Gregg Reynolds wrote:
On 2/18/08, Geoff Steckel <[EMAIL PROTECTED]> wrote:
This is my last posting on this, take heart.

Please enlighten me if there are any -other-


http://acmqueue.com/modules.php?name=Content&pa=list_pages_issues&issue_id=26

See especially "Software and the Concurrency Revolution".   An
articulate and very readable discussion of why it's hard to do
threading /with current techniques/.  But they stop short of banning
the practice.

Thanks for the reference. It is well worth noting how much space
the article "Software and the Concurrency Revolution" puts towards
discussing locking and other methods of data access sequencing and
control.
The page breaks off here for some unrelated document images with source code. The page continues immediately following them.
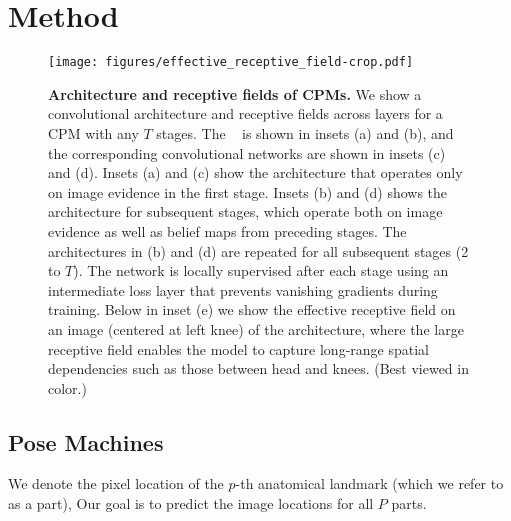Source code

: \documentclass[10pt,twocolumn,letterpaper]{article}
\begin{document}
\section{Method}\begin{figure*}[t!]
    \centering
    \texttt{[image: figures/effective\_receptive\_field-crop.pdf]}
    \caption{\textbf{Architecture and receptive fields of CPMs.} We show a convolutional architecture and receptive fields across layers for a CPM with any $T$ stages. The \posemachine~\cite{Ramakrishna2014posemachines} is shown in insets (a) and (b), and the corresponding convolutional networks are shown in insets (c) and (d). Insets (a) and (c) show the architecture that operates only on image evidence in the first stage. Insets (b) and (d) shows the architecture for subsequent stages, which operate both on image evidence as well as belief maps from preceding stages. The architectures in (b) and (d) are repeated for all subsequent stages (2 to $T$). The network is locally supervised after each stage using an intermediate loss layer that prevents vanishing gradients during training. Below in inset (e) we show the effective receptive field on an image (centered at left knee) of the architecture, where the large receptive field enables the model to capture long-range spatial dependencies such as those between head and knees. (Best viewed in color.)}
    \label{fig:arch_half}
\end{figure*}\subsection{Pose Machines}
We denote the pixel location of the $p$-th anatomical landmark (which we refer to as a part),
Our goal is to predict the image locations 
for all $P$ parts. 
\end{document}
Controlling data access sharing is hard, and uncontrolled
access sharing is predictably bad.

I will admit skimming the issue in order to reply quickly.
I did not see any discussion (though it should be and probably is
in the text, just not in what I looked at) of the impact of
complex memory architectures on efficiency and concurrency.
That architecture can drastically change the optimum access paradigm
for best speed.

Also, something I also didn't see (though it probably is mentioned)
hardware vendors are seriously considering asymmetrical multicore processors
where there are significant differences in capabilities among the CPUs
on a chip. This also can drive program architecture towards using as little
memory space sharing as possible for highest speed in some cases.